Collected data
----------

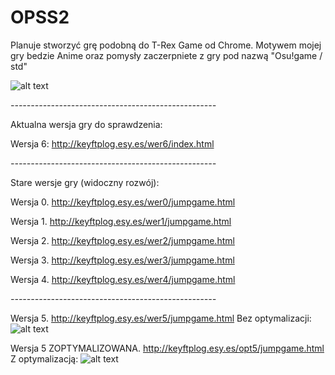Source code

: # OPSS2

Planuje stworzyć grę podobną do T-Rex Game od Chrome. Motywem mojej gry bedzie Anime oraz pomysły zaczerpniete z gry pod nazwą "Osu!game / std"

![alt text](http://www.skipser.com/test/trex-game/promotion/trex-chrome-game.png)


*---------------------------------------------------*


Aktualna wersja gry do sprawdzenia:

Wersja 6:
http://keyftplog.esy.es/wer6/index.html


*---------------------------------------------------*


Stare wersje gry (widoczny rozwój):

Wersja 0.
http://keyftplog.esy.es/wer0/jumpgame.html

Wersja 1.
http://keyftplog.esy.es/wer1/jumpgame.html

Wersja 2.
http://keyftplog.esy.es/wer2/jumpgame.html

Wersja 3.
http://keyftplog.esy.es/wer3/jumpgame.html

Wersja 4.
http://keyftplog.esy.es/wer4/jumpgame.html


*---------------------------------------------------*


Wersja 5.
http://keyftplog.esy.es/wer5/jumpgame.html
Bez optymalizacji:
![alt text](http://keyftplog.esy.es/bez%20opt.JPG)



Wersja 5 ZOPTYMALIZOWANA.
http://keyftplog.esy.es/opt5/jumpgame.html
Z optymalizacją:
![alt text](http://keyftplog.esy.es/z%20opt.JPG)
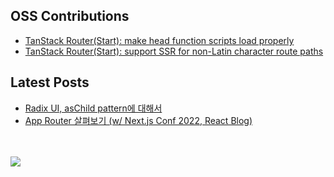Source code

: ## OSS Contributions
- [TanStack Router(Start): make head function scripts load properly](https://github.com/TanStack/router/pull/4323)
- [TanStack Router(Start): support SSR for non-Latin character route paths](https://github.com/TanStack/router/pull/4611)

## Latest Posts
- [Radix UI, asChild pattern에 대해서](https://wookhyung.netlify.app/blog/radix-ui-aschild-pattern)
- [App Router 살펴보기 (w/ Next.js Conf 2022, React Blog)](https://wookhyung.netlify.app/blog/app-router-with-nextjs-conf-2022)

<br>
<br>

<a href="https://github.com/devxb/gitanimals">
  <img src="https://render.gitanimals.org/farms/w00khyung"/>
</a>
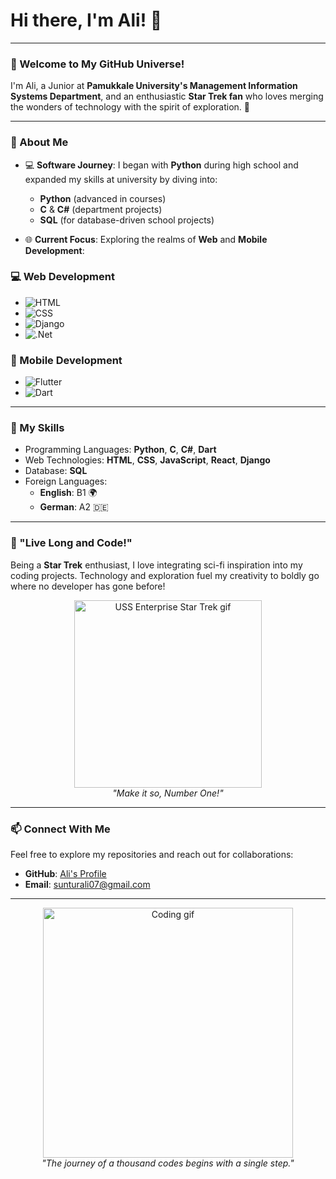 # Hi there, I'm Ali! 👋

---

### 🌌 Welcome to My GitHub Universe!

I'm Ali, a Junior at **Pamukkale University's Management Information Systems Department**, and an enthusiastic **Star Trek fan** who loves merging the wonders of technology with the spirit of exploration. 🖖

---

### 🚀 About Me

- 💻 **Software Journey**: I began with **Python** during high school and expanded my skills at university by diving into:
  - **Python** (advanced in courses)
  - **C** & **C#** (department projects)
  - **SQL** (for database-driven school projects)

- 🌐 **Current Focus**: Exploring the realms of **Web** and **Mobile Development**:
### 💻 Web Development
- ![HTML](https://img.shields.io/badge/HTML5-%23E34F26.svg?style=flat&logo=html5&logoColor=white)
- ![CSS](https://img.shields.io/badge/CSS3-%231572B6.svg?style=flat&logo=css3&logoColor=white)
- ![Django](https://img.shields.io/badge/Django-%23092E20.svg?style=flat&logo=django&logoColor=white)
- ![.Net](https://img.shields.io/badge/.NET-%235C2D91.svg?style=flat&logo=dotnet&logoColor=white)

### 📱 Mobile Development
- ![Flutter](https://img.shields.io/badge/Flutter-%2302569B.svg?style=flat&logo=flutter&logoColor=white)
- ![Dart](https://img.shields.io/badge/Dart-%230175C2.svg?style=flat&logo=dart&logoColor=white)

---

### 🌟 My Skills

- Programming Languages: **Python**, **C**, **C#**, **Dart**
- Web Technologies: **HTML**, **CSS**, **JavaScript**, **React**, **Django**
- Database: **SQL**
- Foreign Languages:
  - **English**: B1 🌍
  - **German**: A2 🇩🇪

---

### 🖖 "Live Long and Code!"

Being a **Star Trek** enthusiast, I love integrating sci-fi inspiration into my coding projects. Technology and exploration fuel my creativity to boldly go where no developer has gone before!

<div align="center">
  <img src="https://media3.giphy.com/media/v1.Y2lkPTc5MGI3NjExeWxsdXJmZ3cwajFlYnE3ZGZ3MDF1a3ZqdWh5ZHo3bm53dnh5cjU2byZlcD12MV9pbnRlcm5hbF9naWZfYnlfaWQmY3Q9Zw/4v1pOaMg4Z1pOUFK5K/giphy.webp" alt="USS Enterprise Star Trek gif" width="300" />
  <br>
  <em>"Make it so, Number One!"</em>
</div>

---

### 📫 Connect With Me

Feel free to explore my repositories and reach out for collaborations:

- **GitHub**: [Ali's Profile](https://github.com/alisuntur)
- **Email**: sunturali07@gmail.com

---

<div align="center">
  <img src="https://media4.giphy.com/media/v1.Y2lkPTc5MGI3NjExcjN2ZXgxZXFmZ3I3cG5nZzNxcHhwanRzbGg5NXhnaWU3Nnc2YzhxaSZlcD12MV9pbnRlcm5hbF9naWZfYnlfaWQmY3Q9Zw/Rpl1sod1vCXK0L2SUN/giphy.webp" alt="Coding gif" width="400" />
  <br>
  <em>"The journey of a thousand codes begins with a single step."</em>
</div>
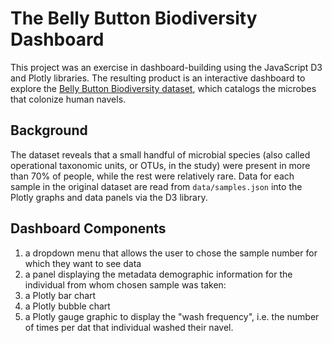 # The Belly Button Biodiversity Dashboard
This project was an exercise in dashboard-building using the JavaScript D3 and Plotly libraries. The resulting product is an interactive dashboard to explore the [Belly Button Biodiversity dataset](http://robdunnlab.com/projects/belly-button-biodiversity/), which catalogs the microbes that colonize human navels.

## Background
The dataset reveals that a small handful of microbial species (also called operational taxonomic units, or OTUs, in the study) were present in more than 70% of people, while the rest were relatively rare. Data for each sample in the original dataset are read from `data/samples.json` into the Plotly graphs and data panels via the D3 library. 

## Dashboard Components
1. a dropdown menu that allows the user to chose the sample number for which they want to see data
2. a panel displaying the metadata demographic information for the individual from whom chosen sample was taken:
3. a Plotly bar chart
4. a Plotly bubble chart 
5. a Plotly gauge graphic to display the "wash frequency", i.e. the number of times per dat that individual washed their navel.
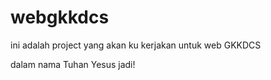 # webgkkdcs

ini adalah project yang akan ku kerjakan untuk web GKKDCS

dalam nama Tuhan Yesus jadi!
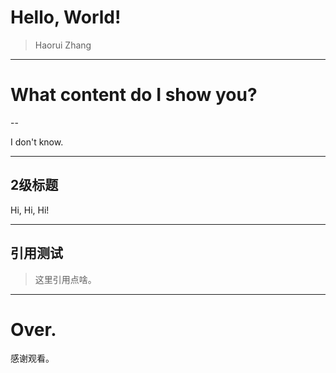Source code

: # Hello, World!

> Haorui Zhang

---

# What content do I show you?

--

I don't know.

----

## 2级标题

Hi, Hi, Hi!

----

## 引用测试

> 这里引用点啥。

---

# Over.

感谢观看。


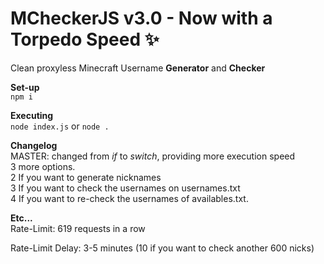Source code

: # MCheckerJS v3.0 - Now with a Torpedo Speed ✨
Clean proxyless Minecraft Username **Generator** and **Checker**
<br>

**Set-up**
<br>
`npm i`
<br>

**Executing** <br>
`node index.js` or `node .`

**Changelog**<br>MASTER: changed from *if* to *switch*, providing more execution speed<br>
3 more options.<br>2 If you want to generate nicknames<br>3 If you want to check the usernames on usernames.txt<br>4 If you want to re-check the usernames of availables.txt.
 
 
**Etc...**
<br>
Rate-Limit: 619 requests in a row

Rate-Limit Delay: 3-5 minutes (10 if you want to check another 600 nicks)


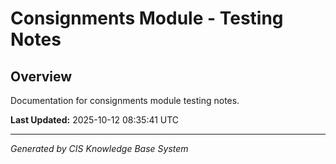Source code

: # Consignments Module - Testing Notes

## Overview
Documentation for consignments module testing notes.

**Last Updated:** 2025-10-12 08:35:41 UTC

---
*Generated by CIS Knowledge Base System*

----------

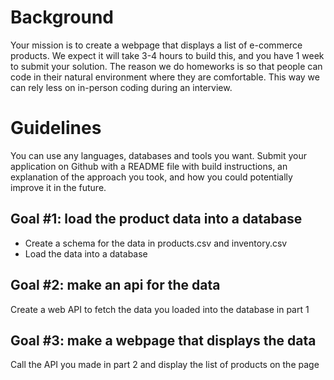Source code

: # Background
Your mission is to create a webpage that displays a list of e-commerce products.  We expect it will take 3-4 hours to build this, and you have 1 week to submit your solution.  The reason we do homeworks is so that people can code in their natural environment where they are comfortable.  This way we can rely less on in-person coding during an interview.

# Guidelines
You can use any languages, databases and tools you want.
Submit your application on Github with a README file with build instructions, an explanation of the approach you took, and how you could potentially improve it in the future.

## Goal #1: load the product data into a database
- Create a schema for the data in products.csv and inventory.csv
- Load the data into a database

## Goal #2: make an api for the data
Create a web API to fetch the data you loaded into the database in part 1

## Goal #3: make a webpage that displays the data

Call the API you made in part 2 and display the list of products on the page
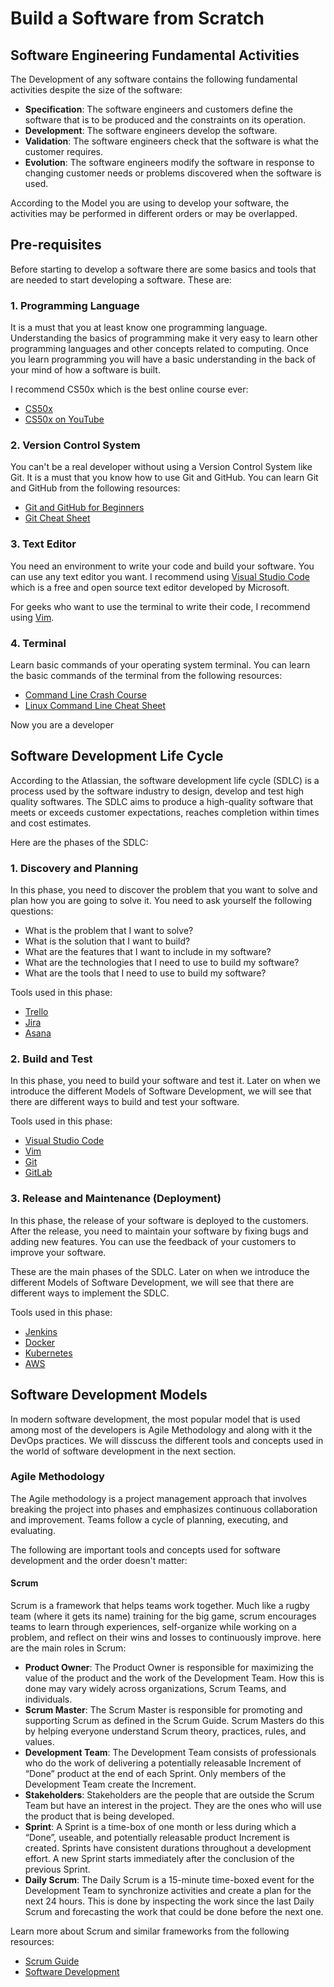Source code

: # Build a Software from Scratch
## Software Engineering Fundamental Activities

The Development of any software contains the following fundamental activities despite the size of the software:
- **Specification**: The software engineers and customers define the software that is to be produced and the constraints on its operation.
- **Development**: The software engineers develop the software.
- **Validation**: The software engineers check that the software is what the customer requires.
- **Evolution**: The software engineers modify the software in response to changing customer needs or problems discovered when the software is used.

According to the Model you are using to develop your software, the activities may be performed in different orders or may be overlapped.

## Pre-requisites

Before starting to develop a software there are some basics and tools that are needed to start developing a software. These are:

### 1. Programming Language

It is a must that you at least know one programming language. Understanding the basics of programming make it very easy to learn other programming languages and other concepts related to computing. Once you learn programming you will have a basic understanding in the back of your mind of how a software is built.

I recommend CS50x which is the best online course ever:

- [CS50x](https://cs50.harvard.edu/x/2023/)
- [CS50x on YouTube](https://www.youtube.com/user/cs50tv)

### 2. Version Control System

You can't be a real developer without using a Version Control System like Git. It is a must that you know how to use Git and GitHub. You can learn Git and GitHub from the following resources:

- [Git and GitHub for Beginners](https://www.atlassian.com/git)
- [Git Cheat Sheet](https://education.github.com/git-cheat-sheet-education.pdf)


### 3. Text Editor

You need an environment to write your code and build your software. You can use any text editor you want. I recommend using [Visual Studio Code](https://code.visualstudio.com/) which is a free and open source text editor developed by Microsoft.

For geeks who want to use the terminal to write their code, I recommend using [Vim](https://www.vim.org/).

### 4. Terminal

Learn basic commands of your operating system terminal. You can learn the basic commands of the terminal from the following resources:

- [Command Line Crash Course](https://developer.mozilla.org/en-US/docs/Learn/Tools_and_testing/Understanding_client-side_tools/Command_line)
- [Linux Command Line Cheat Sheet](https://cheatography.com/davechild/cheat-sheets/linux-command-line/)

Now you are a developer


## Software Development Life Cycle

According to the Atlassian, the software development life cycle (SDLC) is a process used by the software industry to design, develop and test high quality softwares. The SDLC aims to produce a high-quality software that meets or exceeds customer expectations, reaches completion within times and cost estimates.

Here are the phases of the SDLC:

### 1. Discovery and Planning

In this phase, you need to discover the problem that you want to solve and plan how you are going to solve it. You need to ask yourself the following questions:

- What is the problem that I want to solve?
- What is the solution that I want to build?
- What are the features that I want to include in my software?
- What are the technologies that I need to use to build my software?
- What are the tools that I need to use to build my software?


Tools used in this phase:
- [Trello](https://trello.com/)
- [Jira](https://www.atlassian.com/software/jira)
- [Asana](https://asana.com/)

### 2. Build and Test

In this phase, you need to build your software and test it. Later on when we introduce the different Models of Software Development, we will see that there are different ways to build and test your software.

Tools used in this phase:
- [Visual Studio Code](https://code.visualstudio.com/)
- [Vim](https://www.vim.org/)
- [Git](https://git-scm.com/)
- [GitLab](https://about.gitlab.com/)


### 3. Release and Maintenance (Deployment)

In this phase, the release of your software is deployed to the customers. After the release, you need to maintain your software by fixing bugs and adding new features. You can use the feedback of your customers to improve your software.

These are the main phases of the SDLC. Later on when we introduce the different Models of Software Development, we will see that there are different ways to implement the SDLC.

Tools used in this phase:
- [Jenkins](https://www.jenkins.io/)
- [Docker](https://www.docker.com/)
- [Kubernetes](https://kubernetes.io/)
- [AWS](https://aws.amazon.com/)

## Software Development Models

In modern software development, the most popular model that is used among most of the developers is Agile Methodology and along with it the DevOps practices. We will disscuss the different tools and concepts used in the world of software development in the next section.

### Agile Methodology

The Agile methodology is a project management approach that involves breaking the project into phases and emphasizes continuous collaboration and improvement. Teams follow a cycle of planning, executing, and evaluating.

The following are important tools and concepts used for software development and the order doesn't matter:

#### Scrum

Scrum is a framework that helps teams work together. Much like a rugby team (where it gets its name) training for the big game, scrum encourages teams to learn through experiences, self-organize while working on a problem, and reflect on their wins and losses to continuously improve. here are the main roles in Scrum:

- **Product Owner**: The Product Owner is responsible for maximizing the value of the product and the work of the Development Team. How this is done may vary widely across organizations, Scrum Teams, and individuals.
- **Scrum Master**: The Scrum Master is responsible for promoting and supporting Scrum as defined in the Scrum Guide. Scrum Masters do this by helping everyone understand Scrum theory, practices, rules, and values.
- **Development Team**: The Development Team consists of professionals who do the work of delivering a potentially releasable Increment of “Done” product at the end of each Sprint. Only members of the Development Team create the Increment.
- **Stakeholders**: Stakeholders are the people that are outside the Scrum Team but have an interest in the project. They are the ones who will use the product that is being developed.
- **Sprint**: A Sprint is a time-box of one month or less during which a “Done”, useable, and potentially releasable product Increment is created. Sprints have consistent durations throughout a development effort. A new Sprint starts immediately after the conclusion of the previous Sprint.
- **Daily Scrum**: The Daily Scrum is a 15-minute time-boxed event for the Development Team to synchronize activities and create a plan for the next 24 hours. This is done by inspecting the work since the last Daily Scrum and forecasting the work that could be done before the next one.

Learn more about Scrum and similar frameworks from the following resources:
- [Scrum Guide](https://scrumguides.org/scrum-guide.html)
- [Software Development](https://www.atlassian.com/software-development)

----------

(Task goal) In the data above, start at the line that has "- [Asana](https://asana.com/)", stop after the line that has "### 3. Release and Maintenance (Deployment)", and print every line in between exactly as it stands.

(Response for this exercise)
- [Asana](https://asana.com/)

### 2. Build and Test

In this phase, you need to build your software and test it. Later on when we introduce the different Models of Software Development, we will see that there are different ways to build and test your software.

Tools used in this phase:
- [Visual Studio Code](https://code.visualstudio.com/)
- [Vim](https://www.vim.org/)
- [Git](https://git-scm.com/)
- [GitLab](https://about.gitlab.com/)


### 3. Release and Maintenance (Deployment)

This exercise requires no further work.